Saturday, November 19, 2011

Shaping narratives



There are some quite persuasive arguments about how narratives shape our view of the world, and recently I've been thinking about how researchers' narratives help to create the field. In digital literacies our narratives are often future-focused, in that they attempt to imagine the next generation of technology, or the skills that will be needed in the twenty-first century workplace. These narratives are shaped by other imaginaries, in which we are always being drawn into the future, rather than propelled by the past. I caught part of Lucy Powell's History of the New on the radio, in which she locates the Industrial Revolution as the point at which a 'cult of newness' began to challenge the authority of tradition. Gazing at the future is the hallmark of modernism, and it seems that the pull of the future still disciplines our thinking. There's an interesting synergy between this fascination with newness and the ethos of consumerism. In an era when the past was best, and when things were made to last one would have little interest in new fads and products; now we are always on the lookout for the next generation, the next version and so on.
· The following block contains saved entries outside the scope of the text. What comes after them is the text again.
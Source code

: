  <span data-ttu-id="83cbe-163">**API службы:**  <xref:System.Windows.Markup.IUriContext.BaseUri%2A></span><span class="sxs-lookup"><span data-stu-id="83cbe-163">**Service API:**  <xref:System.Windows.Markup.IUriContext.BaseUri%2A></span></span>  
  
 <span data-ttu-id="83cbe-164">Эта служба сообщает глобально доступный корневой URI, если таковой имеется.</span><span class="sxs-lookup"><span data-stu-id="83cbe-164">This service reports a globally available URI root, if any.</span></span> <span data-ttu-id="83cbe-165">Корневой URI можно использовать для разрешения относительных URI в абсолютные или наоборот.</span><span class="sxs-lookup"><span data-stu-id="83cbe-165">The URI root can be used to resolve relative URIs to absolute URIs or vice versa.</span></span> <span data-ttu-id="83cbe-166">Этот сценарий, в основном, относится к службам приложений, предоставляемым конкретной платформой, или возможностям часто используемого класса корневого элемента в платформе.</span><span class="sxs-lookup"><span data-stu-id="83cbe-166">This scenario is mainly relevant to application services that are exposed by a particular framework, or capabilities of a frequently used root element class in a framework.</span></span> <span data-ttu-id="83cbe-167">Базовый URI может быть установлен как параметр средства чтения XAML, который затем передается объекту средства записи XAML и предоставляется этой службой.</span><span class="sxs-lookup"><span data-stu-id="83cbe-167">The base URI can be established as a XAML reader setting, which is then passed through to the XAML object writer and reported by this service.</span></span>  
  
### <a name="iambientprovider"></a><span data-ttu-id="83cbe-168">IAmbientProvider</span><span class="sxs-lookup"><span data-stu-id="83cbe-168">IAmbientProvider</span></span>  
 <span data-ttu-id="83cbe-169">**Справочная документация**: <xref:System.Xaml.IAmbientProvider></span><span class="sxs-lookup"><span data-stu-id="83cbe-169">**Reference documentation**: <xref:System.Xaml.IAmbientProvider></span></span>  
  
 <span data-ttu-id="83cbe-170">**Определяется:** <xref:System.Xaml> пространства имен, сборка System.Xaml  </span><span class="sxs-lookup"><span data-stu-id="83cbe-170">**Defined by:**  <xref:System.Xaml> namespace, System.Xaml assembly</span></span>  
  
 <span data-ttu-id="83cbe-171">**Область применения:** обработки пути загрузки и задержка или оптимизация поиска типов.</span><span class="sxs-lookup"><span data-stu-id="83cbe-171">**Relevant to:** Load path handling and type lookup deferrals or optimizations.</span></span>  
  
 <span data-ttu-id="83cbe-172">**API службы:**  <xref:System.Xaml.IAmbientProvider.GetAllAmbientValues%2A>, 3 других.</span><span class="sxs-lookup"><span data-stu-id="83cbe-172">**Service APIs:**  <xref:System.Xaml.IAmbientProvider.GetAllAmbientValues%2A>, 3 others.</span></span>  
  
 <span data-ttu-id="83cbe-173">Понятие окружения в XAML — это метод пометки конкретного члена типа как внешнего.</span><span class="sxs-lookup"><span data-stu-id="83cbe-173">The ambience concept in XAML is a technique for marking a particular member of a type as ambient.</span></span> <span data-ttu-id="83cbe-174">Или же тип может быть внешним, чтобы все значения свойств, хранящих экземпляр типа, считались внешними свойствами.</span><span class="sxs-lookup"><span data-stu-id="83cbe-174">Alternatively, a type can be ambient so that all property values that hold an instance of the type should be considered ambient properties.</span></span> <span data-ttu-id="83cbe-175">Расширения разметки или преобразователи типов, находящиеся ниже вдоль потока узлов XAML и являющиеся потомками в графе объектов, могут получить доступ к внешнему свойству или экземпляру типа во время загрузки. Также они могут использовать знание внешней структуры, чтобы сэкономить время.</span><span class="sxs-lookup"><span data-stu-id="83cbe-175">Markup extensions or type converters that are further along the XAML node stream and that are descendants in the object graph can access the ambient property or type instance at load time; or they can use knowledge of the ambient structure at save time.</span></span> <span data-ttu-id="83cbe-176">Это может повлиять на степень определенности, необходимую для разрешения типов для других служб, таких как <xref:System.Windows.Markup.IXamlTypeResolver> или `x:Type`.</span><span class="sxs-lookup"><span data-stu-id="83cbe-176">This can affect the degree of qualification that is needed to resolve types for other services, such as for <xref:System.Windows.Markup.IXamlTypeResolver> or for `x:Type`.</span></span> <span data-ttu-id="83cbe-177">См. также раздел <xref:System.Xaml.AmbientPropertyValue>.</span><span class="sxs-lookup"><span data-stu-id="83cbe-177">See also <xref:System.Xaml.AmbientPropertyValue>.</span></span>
Why darn it if you can buy a new pair? Why make do with the existing pair when the new ones are so much better? We're sold newness in the guise of improvement. The concept of advantageousness, which I've been playing around with quite a lot lately, is a slippery beast - but I think it helps to ask the question - it gives a much-needed critical take. At least if we ask what are the advantages of a Kindle, for example, we can justify our purchase! And then we can take that further, and ask under what conditions it is advantageous, who is it advantageous to and so on.